Funeral cosmetology, also known as mortuary makeup, restorative arts, mortuary cosmetology, or desairology, is a cosmetological art practiced on deceased human bodies to prepare for viewing. The goal of a funeral cosmetologist is to make a person appear as they did when alive and to give them the appearance of resting.

Funeral cosmetology is a relatively new field, only becoming specialized in the 1970s and 1980s, as preparation a cadaver for viewing has traditionally been the job of an embalmer or funeral director. Often, basic flesh-tone makeup is all that is needed in preparing a cadaver, and cadavers with simple hairstyles may not need the specialized services of a cosmetologist. Funeral cosmetologists often reconstruct the appearance of a cadaver based on a photograph of the person while they were alive. Conditions of death such as illness of physical trauma may affect the job of a funeral cosmetologist. Additionally, embalming chemicals may make the hair of a cadaver dry and brittle.

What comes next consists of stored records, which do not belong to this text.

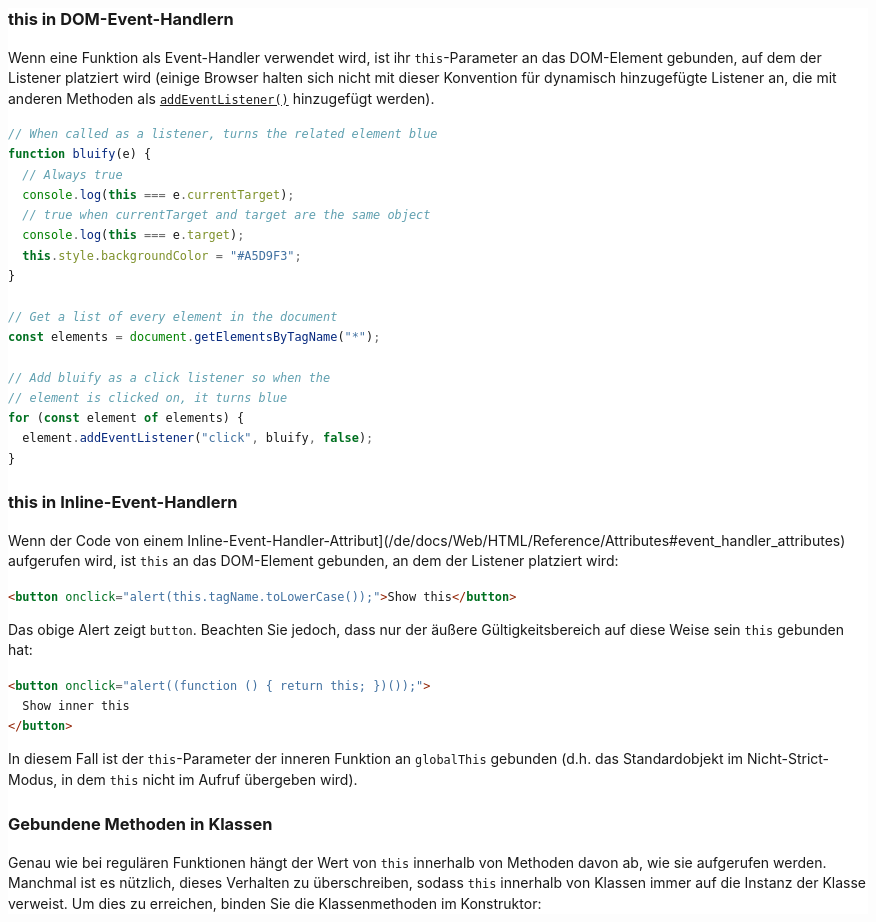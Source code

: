### this in DOM-Event-Handlern

Wenn eine Funktion als Event-Handler verwendet wird, ist ihr `this`-Parameter an das DOM-Element gebunden, auf dem der Listener platziert wird (einige Browser halten sich nicht mit dieser Konvention für dynamisch hinzugefügte Listener an, die mit anderen Methoden als [`addEventListener()`](/de/docs/Web/API/EventTarget/addEventListener) hinzugefügt werden).

```js
// When called as a listener, turns the related element blue
function bluify(e) {
  // Always true
  console.log(this === e.currentTarget);
  // true when currentTarget and target are the same object
  console.log(this === e.target);
  this.style.backgroundColor = "#A5D9F3";
}

// Get a list of every element in the document
const elements = document.getElementsByTagName("*");

// Add bluify as a click listener so when the
// element is clicked on, it turns blue
for (const element of elements) {
  element.addEventListener("click", bluify, false);
}
```

### this in Inline-Event-Handlern

Wenn der Code von einem Inline-Event-Handler-Attribut](/de/docs/Web/HTML/Reference/Attributes#event_handler_attributes) aufgerufen wird, ist `this` an das DOM-Element gebunden, an dem der Listener platziert wird:

```html
<button onclick="alert(this.tagName.toLowerCase());">Show this</button>
```

Das obige Alert zeigt `button`. Beachten Sie jedoch, dass nur der äußere Gültigkeitsbereich auf diese Weise sein `this` gebunden hat:

```html
<button onclick="alert((function () { return this; })());">
  Show inner this
</button>
```

In diesem Fall ist der `this`-Parameter der inneren Funktion an `globalThis` gebunden (d.h. das Standardobjekt im Nicht-Strict-Modus, in dem `this` nicht im Aufruf übergeben wird).

### Gebundene Methoden in Klassen

Genau wie bei regulären Funktionen hängt der Wert von `this` innerhalb von Methoden davon ab, wie sie aufgerufen werden. Manchmal ist es nützlich, dieses Verhalten zu überschreiben, sodass `this` innerhalb von Klassen immer auf die Instanz der Klasse verweist. Um dies zu erreichen, binden Sie die Klassenmethoden im Konstruktor:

According to the National Accrediting Commission of Cosmetology Arts and Sciences (NACCAS), no colleges or universities in the United States currently offer specific programs of study for mortuary cosmetologists, although morturary education may be part of a standard cosmetology course. U.S. states do not require special licensing for mortuary cosmetologists beyond the standard cosmetology license, which is a requirement for cosmetologists in all 50 U.S. states.